◆ WHAT THIS TASK INVOLVES ◆
Within the entries below, the lines from the one with "The above copyright" through the one with "FITNESS FOR A" are to be set down exactly, both ends kept.

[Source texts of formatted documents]
'''

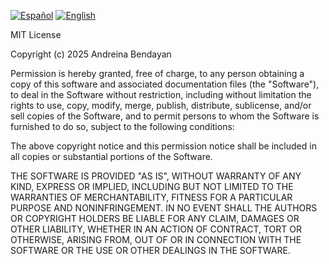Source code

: [![Español](https://img.shields.io/badge/Leer_EN_ESPAÑOL-red?style=for-the-badge)](LICENCIA_MIT_ES.md)
[![English](https://img.shields.io/badge/READ_IN_ENGLISH-blue?style=for-the-badge)](MIT_LICENSE_EN.md)


MIT License

Copyright (c) 2025 Andreina Bendayan

Permission is hereby granted, free of charge, to any person obtaining a copy
of this software and associated documentation files (the "Software"), to deal
in the Software without restriction, including without limitation the rights
to use, copy, modify, merge, publish, distribute, sublicense, and/or sell
copies of the Software, and to permit persons to whom the Software is
furnished to do so, subject to the following conditions:

The above copyright notice and this permission notice shall be included in all
copies or substantial portions of the Software.

THE SOFTWARE IS PROVIDED "AS IS", WITHOUT WARRANTY OF ANY KIND, EXPRESS OR
IMPLIED, INCLUDING BUT NOT LIMITED TO THE WARRANTIES OF MERCHANTABILITY,
FITNESS FOR A PARTICULAR PURPOSE AND NONINFRINGEMENT. IN NO EVENT SHALL THE
AUTHORS OR COPYRIGHT HOLDERS BE LIABLE FOR ANY CLAIM, DAMAGES OR OTHER
LIABILITY, WHETHER IN AN ACTION OF CONTRACT, TORT OR OTHERWISE, ARISING FROM,
OUT OF OR IN CONNECTION WITH THE SOFTWARE OR THE USE OR OTHER DEALINGS IN THE
SOFTWARE.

'''

◆ SOLUTION TO THE PROBLEM ◆
The above copyright notice and this permission notice shall be included in all
copies or substantial portions of the Software.

THE SOFTWARE IS PROVIDED "AS IS", WITHOUT WARRANTY OF ANY KIND, EXPRESS OR
IMPLIED, INCLUDING BUT NOT LIMITED TO THE WARRANTIES OF MERCHANTABILITY,
FITNESS FOR A PARTICULAR PURPOSE AND NONINFRINGEMENT. IN NO EVENT SHALL THE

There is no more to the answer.